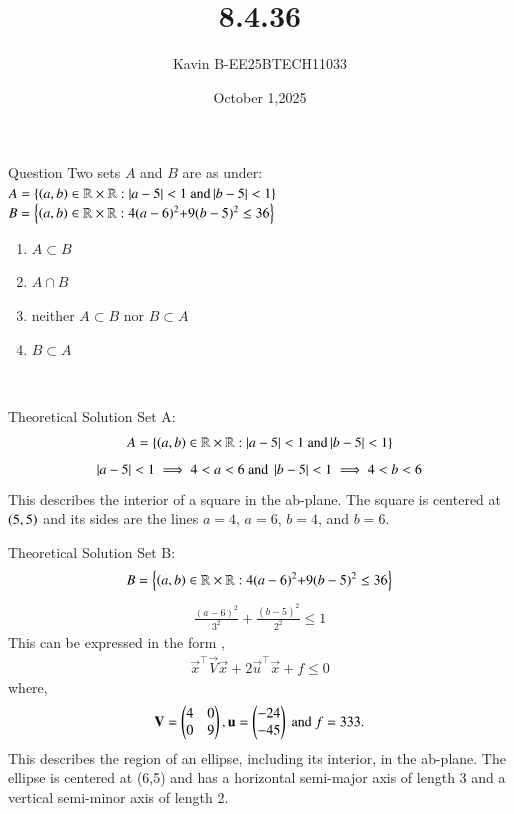 \documentclass{beamer}
\begin{document}
\title 
{8.4.36}
\date{October 1,2025}


\author 
{Kavin B-EE25BTECH11033}






\frame{\titlepage}
\begin{frame}{Question}
Two sets $A$ and $B$ are as under:
$A=\cbrak{\brak{a,b}\in\mathbb{R}\times\mathbb{R}:\abs{a-5}<1\text{ and} \abs{b-5}<1}$
$B=\cbrak{\brak{a,b}\in\mathbb{R}\times\mathbb{R}:4(a-6)^2\text{+}9(b-5)^2\leq36}$

			\begin{multicols}
	\begin{enumerate}
		\item $A\subset B$ 
		\item $A\cap B$
		\item neither $A\subset B$ nor $B\subset A$
		\item $B\subset A$
	\end{enumerate}\end{multicols}\\    
\bigskip
\end{frame}



\begin{frame}{Theoretical Solution}
Set A:
\begin{align}
    A=\cbrak{\brak{a,b}\in\mathbb{R}\times\mathbb{R}:\abs{a-5}<1\text{ and} \abs{b-5}<1}
\end{align}
\begin{align}
    \abs{a-5}<1\implies4<a<6 \text{ and } \abs{b-5}<1\implies4<b<6
\end{align}
This describes the interior of a square in the ab-plane. The square is centered at $\brak{5,5}$ and its sides are the lines $a=4$, $a=6$, $b=4$, and $b=6$.\\
\bigskip 


\end{frame}

\begin{frame}{Theoretical Solution}
Set B:
\begin{align}
    B=\cbrak{\brak{a,b}\in\mathbb{R}\times\mathbb{R}:4(a-6)^2\text{+}9(b-5)^2\leq36}
\end{align}
\begin{align}
    \frac{(a-6)^2}{3^2} + \frac{(b-5)^2}{2^2} \leq 1
\end{align}
This can be expressed in the form ,
\begin{align*}
\vec{x}^{\top}\vec{V}\vec{x}+2\vec{u}^{\top}\vec{x}+f\leq0
\end{align*}
where,
\begin{align}
    \vec{V} = \myvec{4 & 0\\0 & 9} , \vec{u} = \myvec{-24\\-45} \text{ and } f=333.  
\end{align}
This describes the region of an ellipse, including its interior, in the ab-plane. The ellipse is centered at (6,5) and has a horizontal semi-major axis of length 3 and a vertical semi-minor axis of length 2.\\
\bigskip
\end{frame}
\end{document}
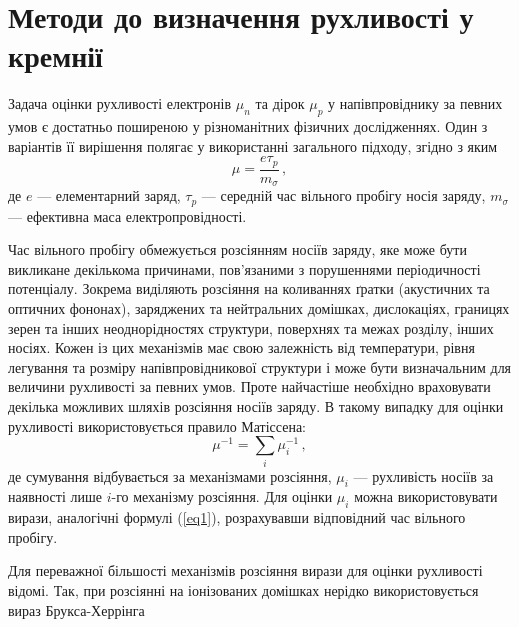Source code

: \documentclass[10pt,a5paper,titlepage,oneside]{book}
\numberwithin{equation}{part}
\renewcommand{\theequation}{\thechapter.\arabic{equation}}
\begin{document}

\setcounter{chapter}{1}
\setcounter{section}{1}

\section{Методи до визначення рухливості у кремнії}

Задача оцінки рухливості електронів $\mu_n$ та дірок $\mu_p$ у напівпровіднику 
за певних умов є достатньо поширеною у різноманітних фізичних дослідженнях.
Один з варіантів її вирішення полягає у використанні загального підходу, згідно з яким
\begin{equation}\label{eq1}
  \mu=\frac{e\tau_p}{m_\sigma}\,,
\end{equation}
де
$e$ --- елементарний заряд,
$\tau_p$ --- середній час вільного пробігу носія заряду,
$m_\sigma$ --- ефективна маса електропровідності.

Час вільного пробігу обмежується розсіянням носіїв заряду, яке може бути викликане декількома причинами,
пов'язаними з порушеннями періодичності потенціалу.
Зокрема виділяють розсіяння на коливаннях ґратки (акустичних та оптичних фононах), заряджених та нейтральних домішках,
дислокаціях, границях зерен та інших неоднорідностях структури, поверхнях та межах розділу, інших носіях.
Кожен із цих механізмів має свою залежність від температури, рівня легування та розміру напівпровідникової структури
і може бути визначальним для величини рухливості за певних умов.
Проте найчастіше необхідно враховувати декілька можливих шляхів розсіяння носіїв заряду.
В такому випадку для оцінки рухливості використовується правило Матіссена:
\begin{equation}\label{eq2}
  \mu^{-1}=\sum_i \mu_i^{-1}\,,
\end{equation}
де 
сумування відбувається за механізмами розсіяння,
$\mu_i$ --- рухливість носіїв за наявності лише $i$-го механізму розсіяння. 
Для оцінки $\mu_i$ можна використовувати вирази, аналогічні формулі (\ref{eq1}), розрахувавши відповідний час вільного пробігу.

Для переважної більшості механізмів розсіяння вирази для оцінки рухливості відомі.
Так, при розсіянні на іонізованих домішках нерідко використовується вираз Брукса-Херрінга


%



\vspace{-5cm}
\setcounter{page}{3}







\end{document}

YOUR GOAL: Using the listing above, return all lines where the word "label" occurs.

RESPONSE TO THE EXERCISE:
\begin{equation}\label{eq1}
\begin{equation}\label{eq2}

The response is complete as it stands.